Items listed in a dataset
*** Begin section ***

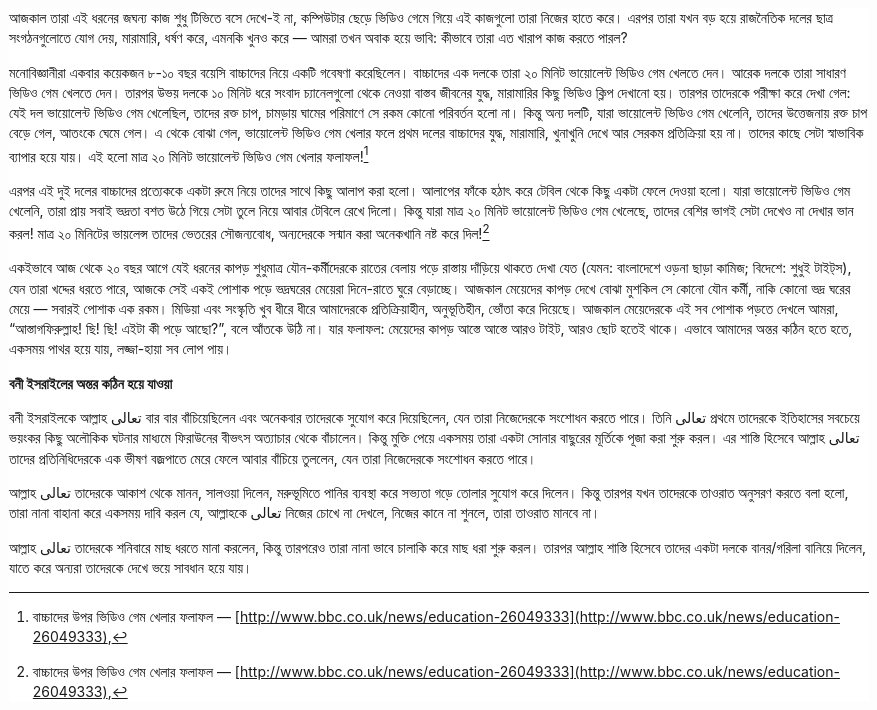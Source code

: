 


আজকাল তারা এই ধরনের জঘন্য কাজ শুধু টিভিতে বসে দেখে-ই না, কম্পিউটার ছেড়ে ভিডিও গেমে গিয়ে এই কাজগুলো তারা নিজের হাতে করে। এরপর তারা যখন বড় হয়ে রাজনৈতিক দলের ছাত্র সংগঠনগুলোতে যোগ দেয়, মারামারি, ধর্ষণ করে, এমনকি খুনও করে — আমরা তখন অবাক হয়ে ভাবি: কীভাবে তারা এত খারাপ কাজ করতে পারল?




মনোবিজ্ঞানীরা একবার কয়েকজন ৮-১০ বছর বয়েসি বাচ্চাদের নিয়ে একটি গবেষণা করেছিলেন। বাচ্চাদের এক দলকে তারা ২০ মিনিট ভায়োলেন্ট ভিডিও গেম খেলতে দেন। আরেক দলকে তারা সাধারণ ভিডিও গেম খেলতে দেন। তারপর উভয় দলকে ১০ মিনিট ধরে সংবাদ চ্যানেলগুলো থেকে নেওয়া বাস্তব জীবনের যুদ্ধ, মারামারির কিছু ভিডিও ক্লিপ দেখানো হয়। তারপর তাদেরকে পরীক্ষা করে দেখা গেল: যেই দল ভায়োলেন্ট ভিডিও গেম খেলেছিল, তাদের রক্ত চাপ, চামড়ায় ঘামের পরিমাণে সে রকম কোনো পরিবর্তন হলো না। কিন্তু অন্য দলটি, যারা ভায়োলেন্ট ভিডিও গেম খেলেনি, তাদের উত্তেজনায় রক্ত চাপ বেড়ে গেল, আতংকে ঘেমে গেল। এ থেকে বোঝা গেল, ভায়োলেন্ট ভিডিও গেম খেলার ফলে প্রথম দলের বাচ্চাদের যুদ্ধ, মারামারি, খুনাখুনি দেখে আর সেরকম প্রতিক্রিয়া হয় না। তাদের কাছে সেটা স্বাভাবিক ব্যাপার হয়ে যায়। এই হলো মাত্র ২০ মিনিট ভায়োলেন্ট ভিডিও গেম খেলার ফলাফল![^১৫৮]




এরপর এই দুই দলের বাচ্চাদের প্রত্যেককে একটা রুমে নিয়ে তাদের সাথে কিছু আলাপ করা হলো। আলাপের ফাঁকে হঠাৎ করে টেবিল থেকে কিছু একটা ফেলে দেওয়া হলো। যারা ভায়োলেন্ট ভিডিও গেম খেলেনি, তারা প্রায় সবাই ভদ্রতা বশত উঠে গিয়ে সেটা তুলে নিয়ে আবার টেবিলে রেখে দিলো। কিন্তু যারা মাত্র ২০ মিনিট ভায়োলেন্ট ভিডিও গেম খেলেছে, তাদের বেশির ভাগই সেটা দেখেও না দেখার ভান করল! মাত্র ২০ মিনিটের ভায়লেন্স তাদের ভেতরের সৌজন্যবোধ, অন্যদেরকে সন্মান করা অনেকখানি নষ্ট করে দিল![^১৫৮]




একইভাবে আজ থেকে ২০ বছর আগে যেই ধরনের কাপড় শুধুমাত্র যৌন-কর্মীদেরকে রাতের বেলায় পড়ে রাস্তায় দাঁড়িয়ে থাকতে দেখা যেত (যেমন: বাংলাদেশে ওড়না ছাড়া কামিজ; বিদেশে: শুধুই টাইট্‌স), যেন তারা খদ্দের ধরতে পারে, আজকে সেই একই পোশাক পড়ে ভদ্রঘরের মেয়েরা দিনে-রাতে ঘুরে বেড়াচ্ছে। আজকাল মেয়েদের কাপড় দেখে বোঝা মুশকিল সে কোনো যৌন কর্মী, নাকি কোনো ভদ্র ঘরের মেয়ে — সবারই পোশাক এক রকম। মিডিয়া এবং সংস্কৃতি খুব ধীরে ধীরে আমাদেরকে প্রতিক্রিয়াহীন, অনুভূতিহীন, ভোঁতা করে দিয়েছে। আজকাল মেয়েদেরকে এই সব পোশাক পড়তে দেখলে আমরা, “আস্তাগফিরুল্লাহ! ছি! ছি! এইটা কী পড়ে আছো?”, বলে আঁতকে উঠি না। যার ফলাফল: মেয়েদের কাপড় আস্তে আস্তে আরও টাইট, আরও ছোট হতেই থাকে। এভাবে আমাদের অন্তর কঠিন হতে হতে, একসময় পাথর হয়ে যায়, লজ্জা-হায়া সব লোপ পায়।




**বনী ইসরাইলের অন্তর কঠিন হয়ে যাওয়া**




বনী ইসরাইলকে আল্লাহ تعالى বার বার বাঁচিয়েছিলেন এবং অনেকবার তাদেরকে সুযোগ করে দিয়েছিলেন, যেন তারা নিজেদেরকে সংশোধন করতে পারে। তিনি تعالى প্রথমে তাদেরকে ইতিহাসের সবচেয়ে ভয়ংকর কিছু অলৌকিক ঘটনার মাধ্যমে ফিরাউনের বীভৎস অত্যাচার থেকে বাঁচালেন। কিন্তু মুক্তি পেয়ে একসময় তারা একটা সোনার বাছুরের মূর্তিকে পূজা করা শুরু করল। এর শাস্তি হিসেবে আল্লাহ تعالى তাদের প্রতিনিধিদেরকে এক ভীষণ বজ্রপাতে মেরে ফেলে আবার বাঁচিয়ে তুললেন, যেন তারা নিজেদেরকে সংশোধন করতে পারে।




আল্লাহ تعالى তাদেরকে আকাশ থেকে মানন, সালওয়া দিলেন, মরুভূমিতে পানির ব্যবস্থা করে সভ্যতা গড়ে তোলার সুযোগ করে দিলেন। কিন্তু তারপর যখন তাদেরকে তাওরাত অনুসরণ করতে বলা হলো, তারা নানা বাহানা করে একসময় দাবি করল যে, আল্লাহকে تعالى নিজের চোখে না দেখলে, নিজের কানে না শুনলে, তারা তাওরাত মানবে না।




আল্লাহ تعالى তাদেরকে শনিবারে মাছ ধরতে মানা করলেন, কিন্তু তারপরেও তারা নানা ভাবে চালাকি করে মাছ ধরা শুরু করল। তারপর আল্লাহ শাস্তি হিসেবে তাদের একটা দলকে বানর/গরিলা বানিয়ে দিলেন, যাতে করে অন্যরা তাদেরকে দেখে ভয়ে সাবধান হয়ে যায়।


[^^১১]: একারণেই আল্লাহ تعالى পুরো বনী ইসরাইল জাতিকে দোষ দিচ্ছেন: কীভাবে তোমরা একটি মহামূল্যবান প্রাণকে হত্যা করতে দিলে এবং হত্যাকারী নিজে থেকে এসে দোষ স্বীকার করা তো দূরের কথা, তাকে খুঁজেও পাওয়া গেল না? আর তোমরা একে অন্যকে দোষ দেওয়া শুরু করে দিলে, যেখানে তোমাদের দায়িত্ব ছিল হত্যাকারীকে খুঁজে বের করার জন্য সবরকম চেষ্টা করা?
[^^১১]: একারণেই নিরীহ একজন মানুষকে হত্যা করাটা আল্লাহর দৃষ্টিতে পুরো মানব জাতিকে হত্যা করার সমান—
[^^৯]: একটা মানুষ মরে পঁচে মাটির সাথে মিশে গেল। তার শরীরের কোনো কিছুই অবশিষ্ট থাকল না। তার দেহের কয়েক ট্রিলিয়ন অণু-পরমাণু মহাবিশ্বে হারিয়ে গেল। কীভাবে তাকে আবার আগের অবস্থায় ফিরিয়ে আনা সম্ভব? বিজ্ঞান এবং প্রযুক্তিগত দিক থেকে এটা একটা সম্পূর্ণ অসম্ভব, অবাস্তব ব্যাপার। কোনো ধরনের গাণিতিক সম্ভাবনার মধ্যে এই ঘটনাকে ফেলা যায় না। যেই জিনিস গাণিতিকভাবে সম্ভাব্য নয়, সেটা কখনই ঘটবে না — এই ধরনের কথা আজকাল অনেক শোনা যায়।
[^১]: নওমান আলি খানের সূরা বাকারাহ এর উপর লেকচার।
[^২]: ম্যাসেজ অফ দা কু’রআন — মুহাম্মাদ আসাদ।
[^৩]: তাফহিমুল কু’রআন — মাওলানা মাওদুদি।
[^৪]: মা’রিফুল কু’রআন — মুফতি শাফি উসমানী।
[^৫]: মুহাম্মাদ মোহার আলি — A Word for Word Meaning of The Quran
[^৬]: সৈয়দ কুতব — In the Shade of the Quran
[^৭]: তাদাব্বুরে কু’রআন — আমিন আহসান ইসলাহি।
[^৮]: তাফসিরে তাওযীহুল কু’রআন — মুফতি তাক্বি উসমানী।
[^৯]: বায়ান আল কু’রআন — ড: ইসরার আহমেদ।
[^১০]: তাফসীর উল কু'রআন — মাওলানা আব্দুল মাজিদ দারিয়াবাদি।
[^১১]: কু'রআন তাফসীর — আব্দুর রাহিম আস-সারানবি।
[^১৫৭]: ডিসেন্সিটাইজেশন [http://en.wikipedia.org/wiki/Desensitization_(psychology)#cite_note-10](http://en.wikipedia.org/wiki/Desensitization_(psychology)#cite_note-10)
[^১৫৮]: বাচ্চাদের উপর ভিডিও গেম খেলার ফলাফল — [http://www.bbc.co.uk/news/education-26049333](http://www.bbc.co.uk/news/education-26049333),
[^১৫৯]: মহাবিশ্ব সৃষ্টি কোনো নিছক খেলা নয় — http://www.godandscience.org/apologetics/quotes.html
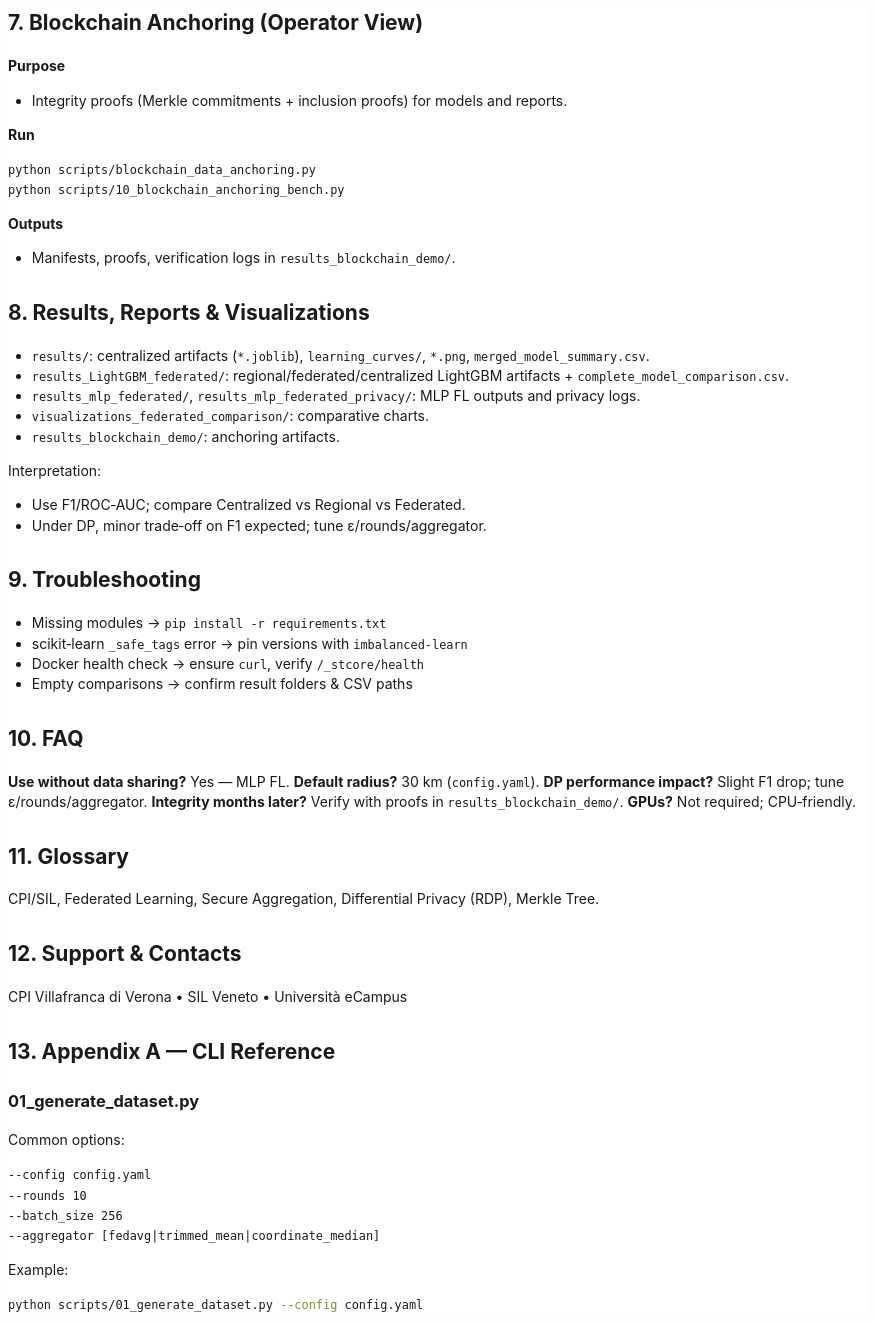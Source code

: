 ## 7. Blockchain Anchoring (Operator View)

**Purpose**
- Integrity proofs (Merkle commitments + inclusion proofs) for models and reports.

**Run**
```bash
python scripts/blockchain_data_anchoring.py
python scripts/10_blockchain_anchoring_bench.py
```

**Outputs**
- Manifests, proofs, verification logs in `results_blockchain_demo/`.

## 8. Results, Reports & Visualizations

- `results/`: centralized artifacts (`*.joblib`), `learning_curves/`, `*.png`, `merged_model_summary.csv`.
- `results_LightGBM_federated/`: regional/federated/centralized LightGBM artifacts + `complete_model_comparison.csv`.
- `results_mlp_federated/`, `results_mlp_federated_privacy/`: MLP FL outputs and privacy logs.
- `visualizations_federated_comparison/`: comparative charts.
- `results_blockchain_demo/`: anchoring artifacts.

Interpretation:
- Use F1/ROC‑AUC; compare Centralized vs Regional vs Federated.
- Under DP, minor trade‑off on F1 expected; tune ε/rounds/aggregator.

## 9. Troubleshooting

- Missing modules → `pip install -r requirements.txt`
- scikit‑learn `_safe_tags` error → pin versions with `imbalanced-learn`
- Docker health check → ensure `curl`, verify `/_stcore/health`
- Empty comparisons → confirm result folders & CSV paths

## 10. FAQ

**Use without data sharing?** Yes — MLP FL.
**Default radius?** 30 km (`config.yaml`).
**DP performance impact?** Slight F1 drop; tune ε/rounds/aggregator.
**Integrity months later?** Verify with proofs in `results_blockchain_demo/`.
**GPUs?** Not required; CPU‑friendly.

## 11. Glossary

CPI/SIL, Federated Learning, Secure Aggregation, Differential Privacy (RDP), Merkle Tree.

## 12. Support & Contacts

CPI Villafranca di Verona • SIL Veneto • Università eCampus

## 13. Appendix A — CLI Reference
### 01_generate_dataset.py
Common options:
```
--config config.yaml
--rounds 10
--batch_size 256
--aggregator [fedavg|trimmed_mean|coordinate_median]
```
Example:
```bash
python scripts/01_generate_dataset.py --config config.yaml
```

*** End section ***

### Task description
From the records above, give again exactly the lines running from the line with "and privacy logs." to the line with "- Missing modules", inclusive.

### Result of the task
- `results_mlp_federated/`, `results_mlp_federated_privacy/`: MLP FL outputs and privacy logs.
- `visualizations_federated_comparison/`: comparative charts.
- `results_blockchain_demo/`: anchoring artifacts.

Interpretation:
- Use F1/ROC‑AUC; compare Centralized vs Regional vs Federated.
- Under DP, minor trade‑off on F1 expected; tune ε/rounds/aggregator.

## 9. Troubleshooting

- Missing modules → `pip install -r requirements.txt`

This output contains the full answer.